The following lines, also taken from the Orr Commission Report, are worth reading carefully:

"Beyond disputes over specific areas, there are apprehensions within the Arab sector with regard to the State's intentions in this matter. The voices which are heard from within Jewish society regarding the need to 'Judaicize' regions which contain large concentrations of Arab population, and of the 'demographic danger' which exists there, have given rise to a feeling of insecurity. The removal of Arabs from competent planning institutions has increased the suspicions."

The Orr Commission's report can be viewed (in Hebrew) at:

A summary of the report in English can be viewed at:

Given all of the above, how can we compare illegal construction?

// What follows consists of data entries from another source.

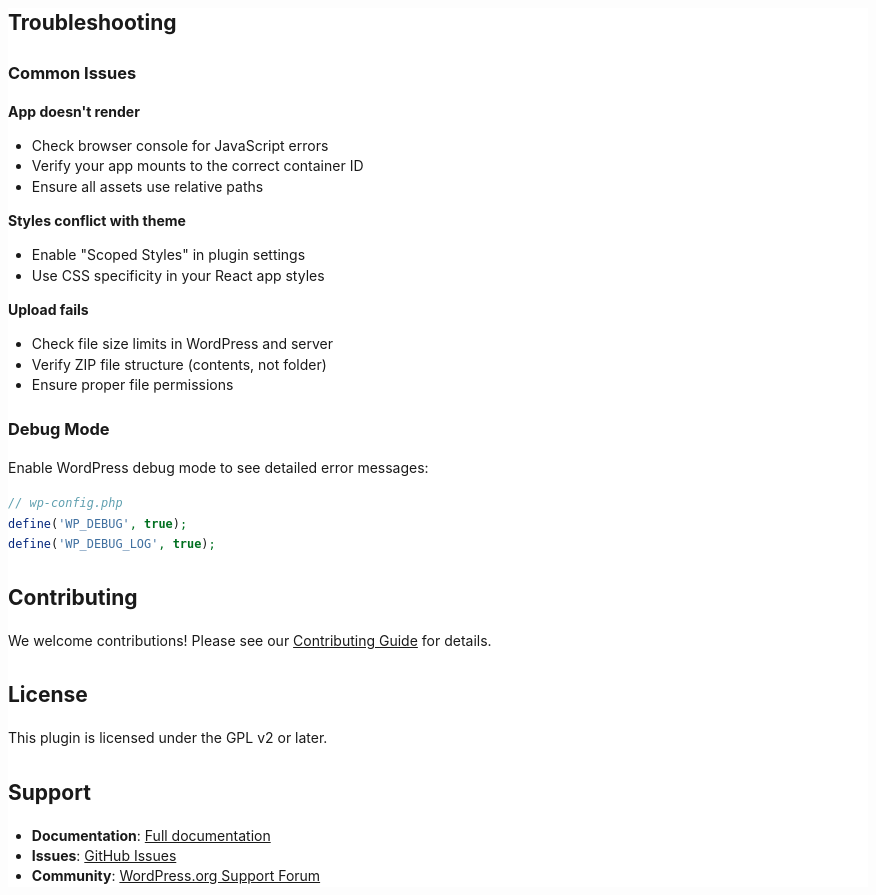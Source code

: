## Troubleshooting

### Common Issues

**App doesn't render**
- Check browser console for JavaScript errors
- Verify your app mounts to the correct container ID
- Ensure all assets use relative paths

**Styles conflict with theme**
- Enable "Scoped Styles" in plugin settings
- Use CSS specificity in your React app styles

**Upload fails**
- Check file size limits in WordPress and server
- Verify ZIP file structure (contents, not folder)
- Ensure proper file permissions

### Debug Mode

Enable WordPress debug mode to see detailed error messages:

```php
// wp-config.php
define('WP_DEBUG', true);
define('WP_DEBUG_LOG', true);
```

## Contributing

We welcome contributions! Please see our [Contributing Guide](CONTRIBUTING.md) for details.

## License

This plugin is licensed under the GPL v2 or later.

## Support

- **Documentation**: [Full documentation](https://github.com/your-username/reactifywp/wiki)
- **Issues**: [GitHub Issues](https://github.com/your-username/reactifywp/issues)
- **Community**: [WordPress.org Support Forum](https://wordpress.org/support/plugin/reactifywp/)
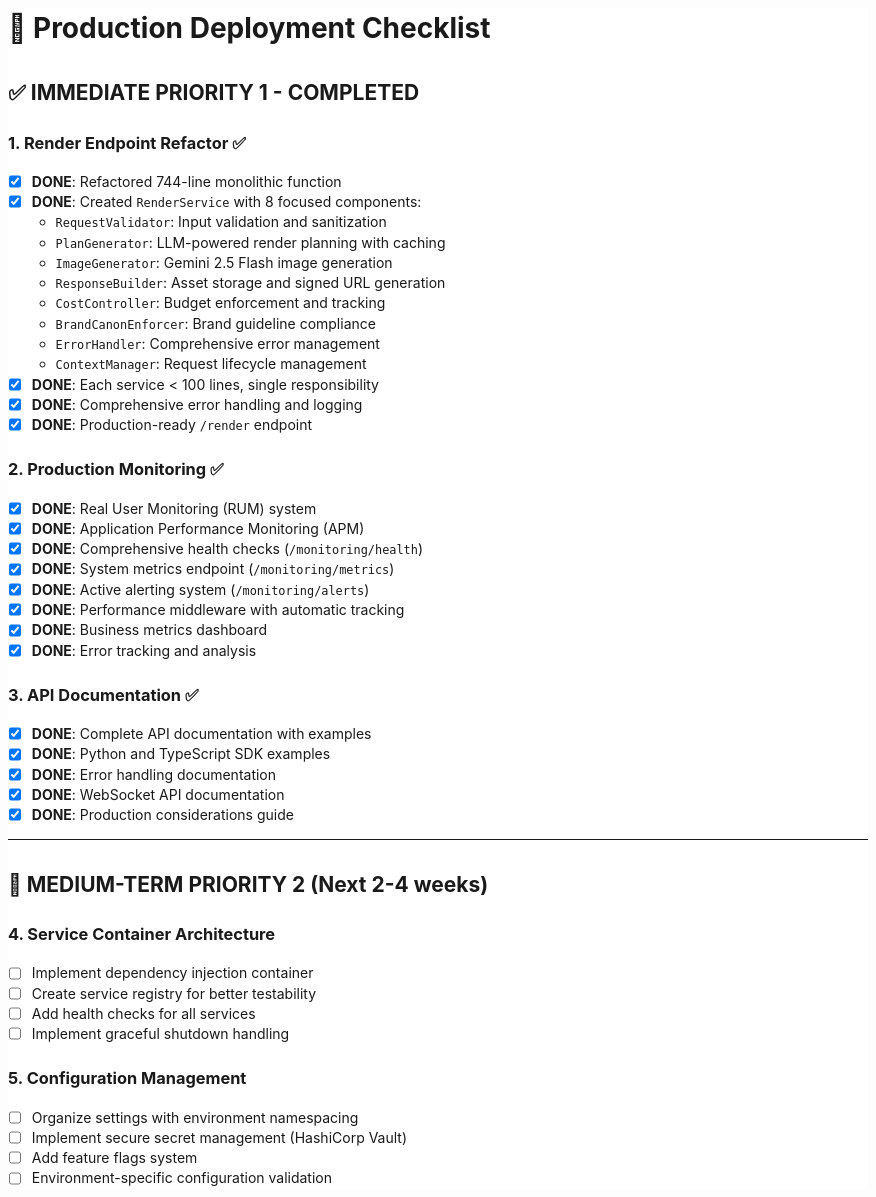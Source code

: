 # 🚀 Production Deployment Checklist

## ✅ IMMEDIATE PRIORITY 1 - COMPLETED

### 1. Render Endpoint Refactor ✅
- [x] **DONE**: Refactored 744-line monolithic function
- [x] **DONE**: Created `RenderService` with 8 focused components:
  - `RequestValidator`: Input validation and sanitization
  - `PlanGenerator`: LLM-powered render planning with caching
  - `ImageGenerator`: Gemini 2.5 Flash image generation
  - `ResponseBuilder`: Asset storage and signed URL generation
  - `CostController`: Budget enforcement and tracking
  - `BrandCanonEnforcer`: Brand guideline compliance
  - `ErrorHandler`: Comprehensive error management
  - `ContextManager`: Request lifecycle management
- [x] **DONE**: Each service < 100 lines, single responsibility
- [x] **DONE**: Comprehensive error handling and logging
- [x] **DONE**: Production-ready `/render` endpoint

### 2. Production Monitoring ✅
- [x] **DONE**: Real User Monitoring (RUM) system
- [x] **DONE**: Application Performance Monitoring (APM)
- [x] **DONE**: Comprehensive health checks (`/monitoring/health`)
- [x] **DONE**: System metrics endpoint (`/monitoring/metrics`)
- [x] **DONE**: Active alerting system (`/monitoring/alerts`)
- [x] **DONE**: Performance middleware with automatic tracking
- [x] **DONE**: Business metrics dashboard
- [x] **DONE**: Error tracking and analysis

### 3. API Documentation ✅
- [x] **DONE**: Complete API documentation with examples
- [x] **DONE**: Python and TypeScript SDK examples
- [x] **DONE**: Error handling documentation
- [x] **DONE**: WebSocket API documentation
- [x] **DONE**: Production considerations guide

---

## 🔄 MEDIUM-TERM PRIORITY 2 (Next 2-4 weeks)

### 4. Service Container Architecture
- [ ] Implement dependency injection container
- [ ] Create service registry for better testability
- [ ] Add health checks for all services
- [ ] Implement graceful shutdown handling

### 5. Configuration Management  
- [ ] Organize settings with environment namespacing
- [ ] Implement secure secret management (HashiCorp Vault)
- [ ] Add feature flags system
- [ ] Environment-specific configuration validation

Illegal construction can be analyzed and compared on the basis of four questions: Why are the people building illegally? Who is building? Where are they building? And what is the status of law enforcement efforts in response to this illegal construction?

Why are people building illegally?

Settlers: For decades the settlers have been granted large areas of West Bank land on which build and expand sprawling settlements (where the ratio of land to people exceeds that of any Palestinian village) - land designated for their exclusive use. Illegal construction by the settlers generally reflects not the absence of the opportunity to build legally, but a deliberate decision to flout Israeli law for political and ideological reasons. Their goal, in these cases, is to seize, by whatever means necessary, the maximum amount of land, with the implicit and sometimes explicit collusion of Israeli authorities.

West Bank Palestinians: Illegal Palestinian construction in Area C can be attributed mainly to the existence of a body of policies that make legal construction, even to meet the natural growth needs of Palestinian communities, virtually impossible. Despite the fact that the Palestinian public accounts for over 90% of the West Bank population (approx. 2.5 million inhabitants), they are effectively barred from construction on 60% of the land, due to Israeli zoning and planning policies. As a result, the Palestinians have very little area on which they may legally build, and even in these areas, they are generally unable to receive construction permits from Israel (including permits to build on land they own, and whose ownership Israel does not dispute). An interesting exception to this rule is the case of the Palestinian "outpost" near the village of Bil'in - where Palestinians have erected a structure on privately-owned Palestinian land for the express purpose of demonstrating the double standards Israel employs with respect to building violations in Area C (i.e., the Palestinian "outpost" was demolished within hours of being erected, while outposts erected by Jewish settlers are allowed to remain in place until the High Court of Justice forces the State to take action). For details of the Palestinian outpost, see Settlements in Focus, Vol. 2, Issue 1.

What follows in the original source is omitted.